Thread! Yay!

Our friends Laramee and Runn are In the the NYT Styles section this weekend! Here’s a preview of this amazing profile of my fellow innovators!
The couple, in their early forties, knew they didn’t want to stay in Park Slope during a pandemic, but they hit a major fork in the road when trying to decide between their summer house in Maine or their winter place in Southwest Florida.
“I love the crisp air up in Maine, and the sound of someone splitting your firewood for you while you have that first cup of coffee,” Laramie says, tucking her legs up into the flowing white linen sack she sheathes over here lithe, Barre-sculpted frame each morning.
“But I love the Gulf of Mexico,” Runn said, adding that he’s been restoring a 1928 fishing boat used in the film version of “The Old Man & The Sea.”

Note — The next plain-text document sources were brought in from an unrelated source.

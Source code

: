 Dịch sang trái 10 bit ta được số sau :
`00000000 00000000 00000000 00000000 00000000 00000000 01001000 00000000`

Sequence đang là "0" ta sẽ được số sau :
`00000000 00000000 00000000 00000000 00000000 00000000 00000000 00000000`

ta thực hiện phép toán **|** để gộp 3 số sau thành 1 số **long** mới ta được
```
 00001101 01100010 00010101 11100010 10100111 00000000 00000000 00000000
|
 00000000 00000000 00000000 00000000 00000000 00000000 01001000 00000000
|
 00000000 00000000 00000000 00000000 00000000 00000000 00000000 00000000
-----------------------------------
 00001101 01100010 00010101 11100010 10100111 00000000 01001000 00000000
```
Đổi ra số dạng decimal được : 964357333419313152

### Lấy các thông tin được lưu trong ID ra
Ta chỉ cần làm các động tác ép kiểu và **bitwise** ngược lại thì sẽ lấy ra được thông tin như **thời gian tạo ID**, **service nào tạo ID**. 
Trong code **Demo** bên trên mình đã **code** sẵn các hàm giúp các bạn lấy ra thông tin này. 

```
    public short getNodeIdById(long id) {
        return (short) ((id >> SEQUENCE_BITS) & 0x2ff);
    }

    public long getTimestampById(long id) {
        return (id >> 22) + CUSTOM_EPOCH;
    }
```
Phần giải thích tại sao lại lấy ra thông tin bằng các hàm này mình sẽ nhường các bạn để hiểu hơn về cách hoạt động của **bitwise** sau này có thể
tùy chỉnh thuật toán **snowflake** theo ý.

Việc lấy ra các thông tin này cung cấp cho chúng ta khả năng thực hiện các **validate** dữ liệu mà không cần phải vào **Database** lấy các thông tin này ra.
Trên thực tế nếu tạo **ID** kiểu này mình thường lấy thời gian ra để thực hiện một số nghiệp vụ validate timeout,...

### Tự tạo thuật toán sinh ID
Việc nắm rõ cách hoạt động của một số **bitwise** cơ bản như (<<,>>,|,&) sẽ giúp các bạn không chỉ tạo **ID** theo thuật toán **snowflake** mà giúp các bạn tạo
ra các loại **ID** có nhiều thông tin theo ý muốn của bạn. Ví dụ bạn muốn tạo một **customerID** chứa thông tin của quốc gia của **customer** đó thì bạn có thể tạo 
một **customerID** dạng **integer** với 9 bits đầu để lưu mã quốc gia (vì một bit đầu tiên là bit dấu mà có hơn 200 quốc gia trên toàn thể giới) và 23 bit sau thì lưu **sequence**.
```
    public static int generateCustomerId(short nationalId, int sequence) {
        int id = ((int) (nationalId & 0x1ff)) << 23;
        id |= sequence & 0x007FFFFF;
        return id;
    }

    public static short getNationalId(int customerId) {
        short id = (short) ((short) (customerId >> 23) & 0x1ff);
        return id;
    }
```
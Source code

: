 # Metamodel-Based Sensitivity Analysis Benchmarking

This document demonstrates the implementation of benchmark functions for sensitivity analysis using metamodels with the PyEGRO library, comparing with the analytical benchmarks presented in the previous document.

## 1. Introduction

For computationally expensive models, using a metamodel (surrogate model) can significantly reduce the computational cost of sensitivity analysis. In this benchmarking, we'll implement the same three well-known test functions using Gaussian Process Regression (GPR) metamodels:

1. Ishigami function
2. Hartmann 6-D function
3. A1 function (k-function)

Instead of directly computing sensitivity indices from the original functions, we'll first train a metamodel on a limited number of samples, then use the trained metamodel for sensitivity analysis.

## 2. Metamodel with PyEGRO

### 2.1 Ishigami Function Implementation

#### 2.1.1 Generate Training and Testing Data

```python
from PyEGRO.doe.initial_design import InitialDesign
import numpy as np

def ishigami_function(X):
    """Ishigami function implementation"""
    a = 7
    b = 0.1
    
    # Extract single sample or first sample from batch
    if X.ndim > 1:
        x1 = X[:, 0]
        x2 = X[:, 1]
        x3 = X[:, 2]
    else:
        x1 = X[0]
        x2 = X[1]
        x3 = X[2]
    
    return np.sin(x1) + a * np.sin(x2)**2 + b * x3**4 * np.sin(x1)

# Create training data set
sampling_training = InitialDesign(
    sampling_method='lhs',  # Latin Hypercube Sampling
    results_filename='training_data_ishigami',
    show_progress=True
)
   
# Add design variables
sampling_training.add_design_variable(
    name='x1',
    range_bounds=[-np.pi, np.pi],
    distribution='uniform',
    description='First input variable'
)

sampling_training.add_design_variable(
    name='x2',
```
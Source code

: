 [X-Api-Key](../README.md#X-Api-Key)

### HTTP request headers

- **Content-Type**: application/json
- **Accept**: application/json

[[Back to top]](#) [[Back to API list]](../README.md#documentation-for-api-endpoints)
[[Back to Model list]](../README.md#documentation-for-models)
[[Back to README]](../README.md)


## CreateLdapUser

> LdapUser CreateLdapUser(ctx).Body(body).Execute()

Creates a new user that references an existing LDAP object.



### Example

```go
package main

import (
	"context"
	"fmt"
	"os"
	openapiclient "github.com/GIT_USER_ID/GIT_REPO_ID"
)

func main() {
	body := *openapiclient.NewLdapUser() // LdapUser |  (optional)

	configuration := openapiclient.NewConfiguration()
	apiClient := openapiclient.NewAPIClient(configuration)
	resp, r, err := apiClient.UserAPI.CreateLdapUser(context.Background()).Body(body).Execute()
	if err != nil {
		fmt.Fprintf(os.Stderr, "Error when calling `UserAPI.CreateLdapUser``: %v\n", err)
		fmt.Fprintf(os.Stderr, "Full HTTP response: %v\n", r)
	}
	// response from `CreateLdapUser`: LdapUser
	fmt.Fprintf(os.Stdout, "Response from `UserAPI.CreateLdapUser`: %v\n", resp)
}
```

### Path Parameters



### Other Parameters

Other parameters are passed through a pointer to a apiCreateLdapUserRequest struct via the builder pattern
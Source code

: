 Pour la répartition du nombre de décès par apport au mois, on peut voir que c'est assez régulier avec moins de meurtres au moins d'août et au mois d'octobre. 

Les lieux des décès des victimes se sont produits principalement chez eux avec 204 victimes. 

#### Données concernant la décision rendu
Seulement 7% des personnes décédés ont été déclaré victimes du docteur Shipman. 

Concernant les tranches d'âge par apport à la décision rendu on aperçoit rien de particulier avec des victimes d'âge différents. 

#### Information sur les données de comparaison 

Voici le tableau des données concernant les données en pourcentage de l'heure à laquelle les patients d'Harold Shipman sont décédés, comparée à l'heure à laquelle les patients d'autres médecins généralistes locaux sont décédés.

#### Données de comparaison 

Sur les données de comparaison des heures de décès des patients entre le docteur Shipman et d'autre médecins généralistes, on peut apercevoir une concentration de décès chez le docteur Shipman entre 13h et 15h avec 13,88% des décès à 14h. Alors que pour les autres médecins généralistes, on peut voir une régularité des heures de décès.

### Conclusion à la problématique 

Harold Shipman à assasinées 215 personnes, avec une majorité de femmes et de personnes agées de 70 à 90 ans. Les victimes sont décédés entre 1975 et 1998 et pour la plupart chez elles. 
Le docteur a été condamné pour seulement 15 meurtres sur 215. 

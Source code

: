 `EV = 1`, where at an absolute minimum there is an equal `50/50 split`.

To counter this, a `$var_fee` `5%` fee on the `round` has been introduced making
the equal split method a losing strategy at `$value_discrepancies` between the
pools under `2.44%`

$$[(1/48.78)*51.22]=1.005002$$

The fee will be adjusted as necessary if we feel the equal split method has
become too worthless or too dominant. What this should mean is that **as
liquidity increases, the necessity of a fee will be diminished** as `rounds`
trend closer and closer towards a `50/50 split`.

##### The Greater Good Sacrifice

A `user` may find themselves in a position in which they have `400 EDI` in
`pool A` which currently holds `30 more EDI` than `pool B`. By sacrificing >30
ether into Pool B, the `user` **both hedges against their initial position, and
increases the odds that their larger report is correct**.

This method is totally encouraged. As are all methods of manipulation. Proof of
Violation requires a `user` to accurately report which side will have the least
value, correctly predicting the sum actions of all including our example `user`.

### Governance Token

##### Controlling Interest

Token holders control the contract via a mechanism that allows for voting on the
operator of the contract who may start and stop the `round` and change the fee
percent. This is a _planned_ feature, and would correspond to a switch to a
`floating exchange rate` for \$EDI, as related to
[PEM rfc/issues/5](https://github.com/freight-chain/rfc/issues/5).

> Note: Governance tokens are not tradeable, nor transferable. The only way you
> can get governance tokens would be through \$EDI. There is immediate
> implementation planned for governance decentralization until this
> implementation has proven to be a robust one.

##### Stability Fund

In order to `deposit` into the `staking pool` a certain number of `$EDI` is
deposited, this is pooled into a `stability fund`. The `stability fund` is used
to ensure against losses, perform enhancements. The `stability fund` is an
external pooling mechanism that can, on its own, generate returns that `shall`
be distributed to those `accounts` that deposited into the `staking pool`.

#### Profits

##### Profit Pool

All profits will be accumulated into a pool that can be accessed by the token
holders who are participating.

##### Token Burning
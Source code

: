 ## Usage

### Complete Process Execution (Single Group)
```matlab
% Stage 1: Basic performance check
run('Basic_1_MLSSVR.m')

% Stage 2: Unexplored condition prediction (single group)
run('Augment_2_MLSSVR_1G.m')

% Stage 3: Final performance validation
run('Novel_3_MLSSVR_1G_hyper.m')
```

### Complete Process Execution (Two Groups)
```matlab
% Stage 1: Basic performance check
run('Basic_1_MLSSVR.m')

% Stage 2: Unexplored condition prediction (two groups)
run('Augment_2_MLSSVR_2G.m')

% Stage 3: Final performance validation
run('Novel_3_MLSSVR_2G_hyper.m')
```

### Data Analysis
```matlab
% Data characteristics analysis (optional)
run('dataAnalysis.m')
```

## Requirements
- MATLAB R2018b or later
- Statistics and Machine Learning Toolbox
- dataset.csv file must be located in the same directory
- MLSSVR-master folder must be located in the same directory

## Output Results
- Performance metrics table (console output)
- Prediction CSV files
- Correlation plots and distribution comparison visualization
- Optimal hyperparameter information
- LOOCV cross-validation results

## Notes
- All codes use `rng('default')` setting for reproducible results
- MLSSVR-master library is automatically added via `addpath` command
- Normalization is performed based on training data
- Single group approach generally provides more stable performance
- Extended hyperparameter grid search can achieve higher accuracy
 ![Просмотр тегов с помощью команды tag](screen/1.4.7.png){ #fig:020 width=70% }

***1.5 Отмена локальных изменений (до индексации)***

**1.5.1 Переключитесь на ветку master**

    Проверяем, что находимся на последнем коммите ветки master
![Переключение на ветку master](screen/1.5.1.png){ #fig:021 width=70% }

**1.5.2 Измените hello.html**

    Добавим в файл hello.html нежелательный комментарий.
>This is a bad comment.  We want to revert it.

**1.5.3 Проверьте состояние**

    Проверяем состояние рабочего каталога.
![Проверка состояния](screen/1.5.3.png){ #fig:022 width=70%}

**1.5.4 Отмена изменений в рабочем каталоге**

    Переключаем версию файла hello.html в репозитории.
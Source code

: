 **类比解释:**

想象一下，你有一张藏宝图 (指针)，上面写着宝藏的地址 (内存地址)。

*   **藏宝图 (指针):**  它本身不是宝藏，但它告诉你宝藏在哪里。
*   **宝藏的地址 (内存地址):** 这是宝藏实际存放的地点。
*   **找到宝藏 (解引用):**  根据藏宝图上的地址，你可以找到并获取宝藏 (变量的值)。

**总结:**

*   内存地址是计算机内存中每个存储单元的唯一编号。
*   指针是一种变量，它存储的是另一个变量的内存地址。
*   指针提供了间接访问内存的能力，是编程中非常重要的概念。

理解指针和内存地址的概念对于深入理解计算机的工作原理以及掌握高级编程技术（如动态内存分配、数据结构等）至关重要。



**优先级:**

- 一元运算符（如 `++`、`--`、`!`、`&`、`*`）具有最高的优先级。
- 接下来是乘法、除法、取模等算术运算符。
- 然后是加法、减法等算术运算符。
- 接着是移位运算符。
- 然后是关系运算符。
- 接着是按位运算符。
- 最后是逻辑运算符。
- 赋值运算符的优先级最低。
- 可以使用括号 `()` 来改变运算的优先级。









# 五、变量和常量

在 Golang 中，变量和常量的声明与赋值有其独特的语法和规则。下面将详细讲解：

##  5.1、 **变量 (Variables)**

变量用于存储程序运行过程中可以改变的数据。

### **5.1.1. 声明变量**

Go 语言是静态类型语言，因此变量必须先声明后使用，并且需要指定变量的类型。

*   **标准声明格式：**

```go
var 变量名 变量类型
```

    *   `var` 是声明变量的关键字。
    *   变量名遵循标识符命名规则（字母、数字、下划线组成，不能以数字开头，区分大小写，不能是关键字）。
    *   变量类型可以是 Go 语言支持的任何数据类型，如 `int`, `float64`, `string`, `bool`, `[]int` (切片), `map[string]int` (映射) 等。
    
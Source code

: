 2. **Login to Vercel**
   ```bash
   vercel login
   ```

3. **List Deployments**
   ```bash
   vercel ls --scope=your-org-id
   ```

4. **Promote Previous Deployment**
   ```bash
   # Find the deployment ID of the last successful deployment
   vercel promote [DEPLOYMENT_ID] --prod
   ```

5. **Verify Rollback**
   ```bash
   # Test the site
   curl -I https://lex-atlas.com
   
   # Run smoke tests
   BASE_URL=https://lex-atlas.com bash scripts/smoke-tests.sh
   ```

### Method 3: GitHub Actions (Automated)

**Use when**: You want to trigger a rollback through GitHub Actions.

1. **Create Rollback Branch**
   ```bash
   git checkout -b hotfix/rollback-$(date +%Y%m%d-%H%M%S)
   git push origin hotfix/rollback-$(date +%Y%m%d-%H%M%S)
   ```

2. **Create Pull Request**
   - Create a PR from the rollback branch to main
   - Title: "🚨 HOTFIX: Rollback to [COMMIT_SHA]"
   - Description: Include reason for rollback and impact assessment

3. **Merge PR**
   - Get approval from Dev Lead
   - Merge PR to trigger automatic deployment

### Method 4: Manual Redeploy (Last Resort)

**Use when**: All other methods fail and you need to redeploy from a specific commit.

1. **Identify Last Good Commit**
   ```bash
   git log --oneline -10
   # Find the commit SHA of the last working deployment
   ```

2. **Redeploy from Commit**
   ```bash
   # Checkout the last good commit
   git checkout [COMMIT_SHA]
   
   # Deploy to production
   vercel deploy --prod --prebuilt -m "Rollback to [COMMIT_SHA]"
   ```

“That’s what we call it when daddy goes out fishing,” Laramee says, adding that Runn is 18 months younger than she is.
Eventually, the couple found a peaceful middle ground. They would spend part of the pandemic fishing in Florida—Laramie admits the humidity is amazing for her skin after a long New York City winter—
and then, when the threat of hurricane season began, they’d have their caretaker shut things down & head to Maine.

“We actually chartered a flight and we had plenty of room for our kids, dogs, and our chef, who is super talented & currently without a viable shelter,” Runn said.
“We thought all of us crammed into a small plane for such a long flight would be miserable, but it was so comfortable. Chef Jim made a six course meal he served in midair and his girlfriend, Callie, played the cello between courses.”
“The wine alone as worth the five hour flight!” Laramee says.

“Totally,” Runn agrees as he hoists all three of the couple’s children onto his broad shoulders and lets them burrow into the softness of his chambray shirt.
“Callie’s an amazing musician,” Laramee, a perpetual cheerleader, says. “I mean you go to these fundraisers where there’s music and you almost forget that these people are making a living because the music is so beautiful. But I guess she’s also out of work?”
Runn puts his arm on the small of Laramee’s back. “I mean, we have a musician and a chef living in the boat house now,” he says, his dark eyes dancing as he surveys the shoreline outside the window. “I keep telling Laramee she should write a children’s book about it.”
“That’s such a huge dream for me,” Laramee says, staring off to the sun setting over their private dock, where Callie is beginning her evening performance. (The couple has artificial sunsets projected over the water each night, since their home faces East, not West.)
“I mean maybe that’s a silver lining in the pandemic. Maybe I’ll actually finish my children’s book.” Runn kisses her on the cheek as he balances the couple’s three docile and increasingly beautiful children on his outstretched arms. “Maybe I’ll buy a publisher. Just in case.”